With much food comes a good drink. Koreans love to finish a Korean barbeque meal with alcohol, specifically soju, which is Korean rice wine. This is Korea’s national drink that is colorless, and vodka-like. It’s the Korean equivalent of the Japanese sake. Soju can be flavored – in fact, flavored soju is popular – and it can be available in flavors like mango, yogurt, peach, lychee, and kiwi.

Tips for Eating Korean Barbeque

When you’re out in a Korean barbeque restaurant, bring these tips with you so you can dine like a local.

1. Grill the non-marinated meats first, then the marinated ones second

When you cook non-marinated meat, you’ll have a clean slate for cooking your sauce-ridden marinated meats. This is a good practice to prevent the grill surface from getting too charred from the sugary marinades, and to prevent the flavors of marinated meats to transfer to non-marinated ones.

2. Change grills

In case you may want to cook a new batch of non-marinated meat after grilling marinated ones, you can ask the server to change your grill. You can also request for a grill change if there are too many charred pieces and food bits of meat stuck into the grill.

3. Don’t hesitate to refill banchan

Banchan arrives in small pieces, so if you need a second (or more) servings of kimchi, radish kimchi, bean sprouts, spicy cucumbers, or whatever side dish are available – ask the server. It’s a norm to ask for another serving if you want to.

4. Make sure the meat is cooked

You may like your steak pinkish, but the meat in Korean barbeques must be cooked well.
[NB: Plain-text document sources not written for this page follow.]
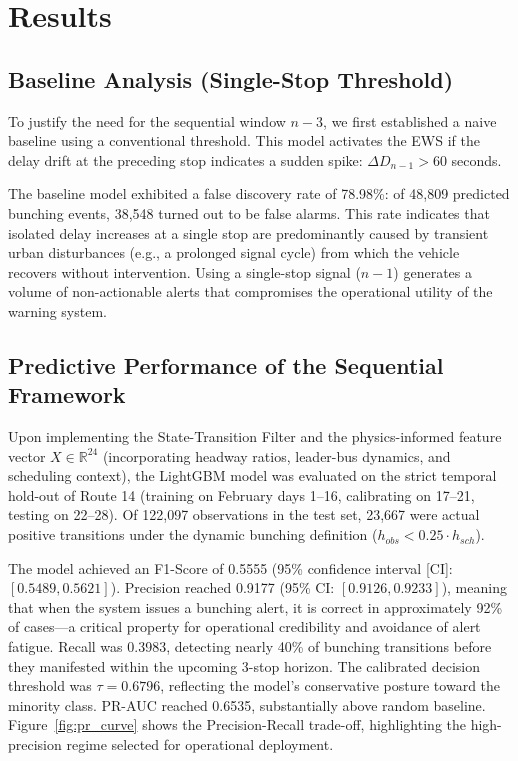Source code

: \documentclass[fleqn,10pt,lineno]{wlpeerj}
\begin{document}
\section{Results}
\label{sec:results}

\subsection{Baseline Analysis (Single-Stop Threshold)}

To justify the need for the sequential window $n{-}3$, we first established a naive baseline
using a conventional threshold. This model activates the EWS if the delay drift at the
preceding stop indicates a sudden spike: $\Delta D_{n-1} > 60$ seconds.

The baseline model exhibited a false discovery rate of 78.98\%: of 48{,}809 predicted bunching
events, 38{,}548 turned out to be false alarms. This rate indicates that isolated delay
increases at a single stop are predominantly caused by transient urban disturbances (e.g., a
prolonged signal cycle) from which the vehicle recovers without intervention. Using a
single-stop signal ($n{-}1$) generates a volume of non-actionable alerts that compromises the
operational utility of the warning system.

\subsection{Predictive Performance of the Sequential Framework}

Upon implementing the State-Transition Filter and the physics-informed feature vector $X \in \mathbb{R}^{24}$ (incorporating headway ratios, leader-bus dynamics, and scheduling context), the
LightGBM model was evaluated on the strict temporal hold-out of
Route 14 (training on February days 1--16, calibrating on 17--21, testing on 22--28). Of 122,097 observations in the test set, 23,667 were actual positive transitions under the dynamic bunching definition ($h_{obs} < 0.25 \cdot h_{sch}$).

The model achieved an F1-Score of 0.5555 (95\% confidence interval
[CI]: $[0.5489, 0.5621]$). Precision reached 0.9177 (95\% CI:
$[0.9126, 0.9233]$), meaning that when the system issues a bunching alert, it is correct in approximately 92\% of cases---a critical property for operational credibility and avoidance of alert fatigue. Recall
was 0.3983, detecting nearly 40\% of bunching transitions before they manifested within the upcoming 3-stop horizon. The calibrated decision threshold was $\tau = 0.6796$, reflecting the model's conservative posture toward the minority class. PR-AUC reached 0.6535, substantially above random baseline. Figure~\ref{fig:pr_curve} shows the Precision-Recall trade-off, highlighting the high-precision regime selected for operational deployment.
\end{document}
5. Don’t overpack the grill

Usually, the built-in grills in Korean barbeque restaurants are small, with only enough room for a few pieces. Avoid overlapping your meat, so each piece cooks evenly.

6. Don’t overfill the lettuce

You may have a large lettuce leaf, but it’s best not to let it overflow with meat and banchan because these lettuce wraps are made to be consumed in one bite only.

7. You may want to bring a change of clothes

Your clothes and hair will smell like barbeque after you eat. You may want to bring some change of clothes or at least a perfume or cologne to mask the meat scent.